Calling him a “genius musician,” Mr. Putin disputed the performer’s recent social media post about gay rights in Russia while addressing reporters during the Group of 20 summit in Osaka, Japan.
“I think he’s wrong on this. We have very calm attitude towards the LGBT community. We aren’t biased against them,” Mr. Putin said in Russian, state-owned media reported.
“We have a law everyone scolds us about — the law banning propaganda of homosexuality among minors. But listen, let us allow a person to grow up and become an adult first, and then decide who they are. Leave the children alone,” Mr. Putin added, as translated by state media.
Mr. Putin faced scrutiny from the British singer Friday following the publication of a Financial Times interview this week in which he denied discriminating against the Russian LGBT community.
“Russian distributors chose to heavily censor my film ’Rocketman’ by removing all references to my finding true happiness through my 25 year relationship with David and the raising of my two beautiful sons. This feels like hypocrisy to me,” the musician reacted on Instagram to the interview. “I am proud to live in a part of the world where our governments have evolved to recognise the universal human right to love whoever we want.”

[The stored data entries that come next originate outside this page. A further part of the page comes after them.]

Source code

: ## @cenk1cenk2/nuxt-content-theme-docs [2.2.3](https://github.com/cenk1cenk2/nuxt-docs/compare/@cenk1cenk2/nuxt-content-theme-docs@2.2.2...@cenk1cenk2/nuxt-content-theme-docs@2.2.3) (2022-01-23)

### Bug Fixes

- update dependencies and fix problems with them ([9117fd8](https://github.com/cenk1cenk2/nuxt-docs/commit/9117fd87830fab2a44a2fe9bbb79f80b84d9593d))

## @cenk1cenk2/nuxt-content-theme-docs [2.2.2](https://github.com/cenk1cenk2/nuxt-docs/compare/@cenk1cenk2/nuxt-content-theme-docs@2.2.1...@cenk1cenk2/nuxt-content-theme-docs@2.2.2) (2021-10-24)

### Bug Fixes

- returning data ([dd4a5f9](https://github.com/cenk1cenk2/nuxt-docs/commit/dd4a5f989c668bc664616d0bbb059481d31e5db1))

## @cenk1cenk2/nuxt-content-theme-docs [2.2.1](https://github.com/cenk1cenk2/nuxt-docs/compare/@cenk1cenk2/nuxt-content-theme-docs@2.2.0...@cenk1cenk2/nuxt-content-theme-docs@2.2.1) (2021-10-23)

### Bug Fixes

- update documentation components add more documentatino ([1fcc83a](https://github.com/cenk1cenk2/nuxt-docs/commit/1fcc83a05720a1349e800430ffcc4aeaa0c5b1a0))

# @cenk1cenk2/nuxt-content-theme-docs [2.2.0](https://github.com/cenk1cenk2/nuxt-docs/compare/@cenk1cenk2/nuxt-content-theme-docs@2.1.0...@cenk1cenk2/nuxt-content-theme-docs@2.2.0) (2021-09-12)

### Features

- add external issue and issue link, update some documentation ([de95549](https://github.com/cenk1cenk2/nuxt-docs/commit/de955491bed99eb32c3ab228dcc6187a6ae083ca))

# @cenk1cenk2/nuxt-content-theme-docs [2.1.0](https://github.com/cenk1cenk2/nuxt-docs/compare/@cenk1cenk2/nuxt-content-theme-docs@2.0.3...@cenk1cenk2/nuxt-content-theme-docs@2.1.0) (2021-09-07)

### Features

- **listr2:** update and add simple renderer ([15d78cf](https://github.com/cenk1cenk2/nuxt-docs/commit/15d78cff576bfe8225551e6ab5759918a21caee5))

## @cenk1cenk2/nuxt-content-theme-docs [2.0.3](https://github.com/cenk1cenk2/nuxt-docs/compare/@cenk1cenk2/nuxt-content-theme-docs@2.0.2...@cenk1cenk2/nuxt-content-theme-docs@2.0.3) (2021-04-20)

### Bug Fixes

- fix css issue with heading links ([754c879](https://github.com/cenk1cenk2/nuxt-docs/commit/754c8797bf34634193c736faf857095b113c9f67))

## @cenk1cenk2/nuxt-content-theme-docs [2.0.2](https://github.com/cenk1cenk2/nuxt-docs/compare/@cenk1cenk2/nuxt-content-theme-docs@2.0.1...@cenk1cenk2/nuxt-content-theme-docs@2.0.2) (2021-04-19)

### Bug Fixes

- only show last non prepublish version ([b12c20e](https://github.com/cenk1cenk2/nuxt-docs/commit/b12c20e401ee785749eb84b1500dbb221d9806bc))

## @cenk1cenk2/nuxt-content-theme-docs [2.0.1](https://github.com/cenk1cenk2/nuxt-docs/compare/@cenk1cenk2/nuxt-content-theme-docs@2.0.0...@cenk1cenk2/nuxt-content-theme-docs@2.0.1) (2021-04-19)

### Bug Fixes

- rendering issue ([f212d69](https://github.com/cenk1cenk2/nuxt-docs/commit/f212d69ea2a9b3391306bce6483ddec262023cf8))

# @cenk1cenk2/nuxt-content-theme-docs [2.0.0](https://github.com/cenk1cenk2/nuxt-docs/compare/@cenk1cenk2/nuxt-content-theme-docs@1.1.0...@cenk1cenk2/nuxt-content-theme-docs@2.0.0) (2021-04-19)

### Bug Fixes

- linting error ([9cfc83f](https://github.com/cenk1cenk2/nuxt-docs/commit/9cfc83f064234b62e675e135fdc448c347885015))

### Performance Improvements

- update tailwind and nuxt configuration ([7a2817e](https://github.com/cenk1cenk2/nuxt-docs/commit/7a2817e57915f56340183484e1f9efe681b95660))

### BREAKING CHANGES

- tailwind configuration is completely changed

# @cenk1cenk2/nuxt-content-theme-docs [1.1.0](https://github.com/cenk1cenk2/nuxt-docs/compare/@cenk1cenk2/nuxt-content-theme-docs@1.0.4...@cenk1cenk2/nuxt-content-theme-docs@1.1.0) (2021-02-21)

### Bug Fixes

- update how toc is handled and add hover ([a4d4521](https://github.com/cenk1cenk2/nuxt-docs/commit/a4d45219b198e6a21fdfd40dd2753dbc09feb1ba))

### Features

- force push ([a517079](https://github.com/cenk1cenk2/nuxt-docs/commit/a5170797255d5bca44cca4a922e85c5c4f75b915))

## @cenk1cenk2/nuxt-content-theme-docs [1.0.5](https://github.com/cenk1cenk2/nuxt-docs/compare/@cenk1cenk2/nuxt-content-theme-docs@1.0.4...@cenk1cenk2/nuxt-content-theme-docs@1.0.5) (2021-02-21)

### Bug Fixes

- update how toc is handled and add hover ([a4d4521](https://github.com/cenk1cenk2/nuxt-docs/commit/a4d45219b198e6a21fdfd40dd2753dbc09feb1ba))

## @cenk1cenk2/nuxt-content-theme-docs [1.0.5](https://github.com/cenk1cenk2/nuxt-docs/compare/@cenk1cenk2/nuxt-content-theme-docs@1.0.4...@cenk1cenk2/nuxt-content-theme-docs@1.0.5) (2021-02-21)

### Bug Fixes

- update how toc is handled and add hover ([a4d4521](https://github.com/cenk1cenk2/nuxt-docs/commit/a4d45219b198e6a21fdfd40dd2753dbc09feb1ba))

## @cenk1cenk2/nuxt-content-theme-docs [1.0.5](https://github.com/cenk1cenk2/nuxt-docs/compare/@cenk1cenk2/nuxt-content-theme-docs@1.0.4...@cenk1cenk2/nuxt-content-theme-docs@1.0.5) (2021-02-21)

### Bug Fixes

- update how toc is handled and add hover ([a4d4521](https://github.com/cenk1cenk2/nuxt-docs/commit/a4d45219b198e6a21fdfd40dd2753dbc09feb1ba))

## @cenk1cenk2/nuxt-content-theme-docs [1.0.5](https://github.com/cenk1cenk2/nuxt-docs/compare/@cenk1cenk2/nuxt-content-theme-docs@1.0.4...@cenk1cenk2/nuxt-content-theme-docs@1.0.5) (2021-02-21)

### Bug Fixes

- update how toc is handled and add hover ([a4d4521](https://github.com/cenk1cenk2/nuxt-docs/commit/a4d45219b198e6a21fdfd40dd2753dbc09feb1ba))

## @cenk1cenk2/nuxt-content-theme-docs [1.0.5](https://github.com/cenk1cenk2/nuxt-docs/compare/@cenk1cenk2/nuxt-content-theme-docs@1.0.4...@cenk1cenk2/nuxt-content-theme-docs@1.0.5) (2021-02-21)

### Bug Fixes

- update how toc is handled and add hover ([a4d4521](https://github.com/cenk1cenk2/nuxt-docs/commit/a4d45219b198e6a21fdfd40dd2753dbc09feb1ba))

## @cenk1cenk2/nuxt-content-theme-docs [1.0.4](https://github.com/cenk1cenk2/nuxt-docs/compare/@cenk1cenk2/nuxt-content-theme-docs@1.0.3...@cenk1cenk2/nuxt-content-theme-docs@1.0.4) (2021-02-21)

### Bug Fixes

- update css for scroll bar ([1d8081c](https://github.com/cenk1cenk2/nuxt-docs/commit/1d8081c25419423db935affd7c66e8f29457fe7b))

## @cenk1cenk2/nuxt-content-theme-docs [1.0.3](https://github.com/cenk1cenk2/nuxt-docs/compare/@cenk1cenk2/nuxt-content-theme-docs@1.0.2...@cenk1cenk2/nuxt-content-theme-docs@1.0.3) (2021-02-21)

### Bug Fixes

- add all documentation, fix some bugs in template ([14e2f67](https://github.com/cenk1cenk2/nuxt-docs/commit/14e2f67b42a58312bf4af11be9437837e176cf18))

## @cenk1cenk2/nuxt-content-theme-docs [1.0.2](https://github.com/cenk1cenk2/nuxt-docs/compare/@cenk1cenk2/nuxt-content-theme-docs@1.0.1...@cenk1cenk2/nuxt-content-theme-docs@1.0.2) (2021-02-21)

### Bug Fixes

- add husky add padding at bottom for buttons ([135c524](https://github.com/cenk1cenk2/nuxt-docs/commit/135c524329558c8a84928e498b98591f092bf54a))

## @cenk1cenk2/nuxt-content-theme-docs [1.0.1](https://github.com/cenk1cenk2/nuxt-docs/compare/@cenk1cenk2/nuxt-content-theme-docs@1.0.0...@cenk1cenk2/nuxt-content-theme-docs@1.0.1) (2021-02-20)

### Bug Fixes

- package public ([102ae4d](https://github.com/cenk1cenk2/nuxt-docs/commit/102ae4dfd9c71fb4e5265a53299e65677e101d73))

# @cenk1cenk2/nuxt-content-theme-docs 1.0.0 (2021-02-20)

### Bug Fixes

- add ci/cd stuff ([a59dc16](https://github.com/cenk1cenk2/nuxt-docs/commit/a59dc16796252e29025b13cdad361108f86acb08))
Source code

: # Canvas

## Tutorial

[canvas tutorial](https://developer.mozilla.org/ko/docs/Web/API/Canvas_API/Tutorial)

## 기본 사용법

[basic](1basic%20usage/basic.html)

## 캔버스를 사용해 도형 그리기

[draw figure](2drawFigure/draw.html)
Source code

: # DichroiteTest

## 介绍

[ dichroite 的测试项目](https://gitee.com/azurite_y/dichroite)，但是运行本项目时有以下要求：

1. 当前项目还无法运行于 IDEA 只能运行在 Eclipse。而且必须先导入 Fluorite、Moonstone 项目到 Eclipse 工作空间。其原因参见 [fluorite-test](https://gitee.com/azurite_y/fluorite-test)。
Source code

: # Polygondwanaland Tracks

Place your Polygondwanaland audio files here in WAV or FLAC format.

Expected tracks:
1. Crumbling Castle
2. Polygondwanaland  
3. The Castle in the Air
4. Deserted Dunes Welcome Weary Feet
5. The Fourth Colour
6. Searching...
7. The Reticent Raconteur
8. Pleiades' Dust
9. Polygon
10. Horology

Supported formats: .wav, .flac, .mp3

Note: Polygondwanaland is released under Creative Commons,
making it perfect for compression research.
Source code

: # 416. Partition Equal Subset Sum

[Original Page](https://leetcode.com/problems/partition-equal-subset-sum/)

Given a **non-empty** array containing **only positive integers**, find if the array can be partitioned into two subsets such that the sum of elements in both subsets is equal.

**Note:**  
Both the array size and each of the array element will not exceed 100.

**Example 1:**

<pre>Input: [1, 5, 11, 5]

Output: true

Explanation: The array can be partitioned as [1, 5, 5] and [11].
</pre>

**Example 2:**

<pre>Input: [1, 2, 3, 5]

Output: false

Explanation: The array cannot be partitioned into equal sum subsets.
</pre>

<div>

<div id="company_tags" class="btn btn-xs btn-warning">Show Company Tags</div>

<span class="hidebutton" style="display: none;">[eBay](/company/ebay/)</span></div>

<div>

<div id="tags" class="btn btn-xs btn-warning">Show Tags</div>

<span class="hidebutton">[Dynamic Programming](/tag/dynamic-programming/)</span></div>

Enacted under Mr. Putin’s leadership in 2013, the so-called Russian “gay propaganda law” bans the promotion of “non-traditional” sexual relations to minors. It has been widely condemned by human rights monitors, in addition to international groups including the Venice Commission of the Council of Europe and a United Nations committee, among others.
The U.S. State Department issued a travel advisory in April warning against visiting the southern Russian republic of Chechnya, citing “credible reports of arrest, torture and extrajudicial killing” of members of the LGBT community by regional authorities.
Mr. John, 72, last performed in Russia in 2017. He previously spoke out against the gay propaganda law during a 2014 concert in St. Petersburg shortly after it took effect.
“If I’m not honest about who I am, I couldn’t write this music. It’s not gay propaganda. It’s how I express life,” he said on stage.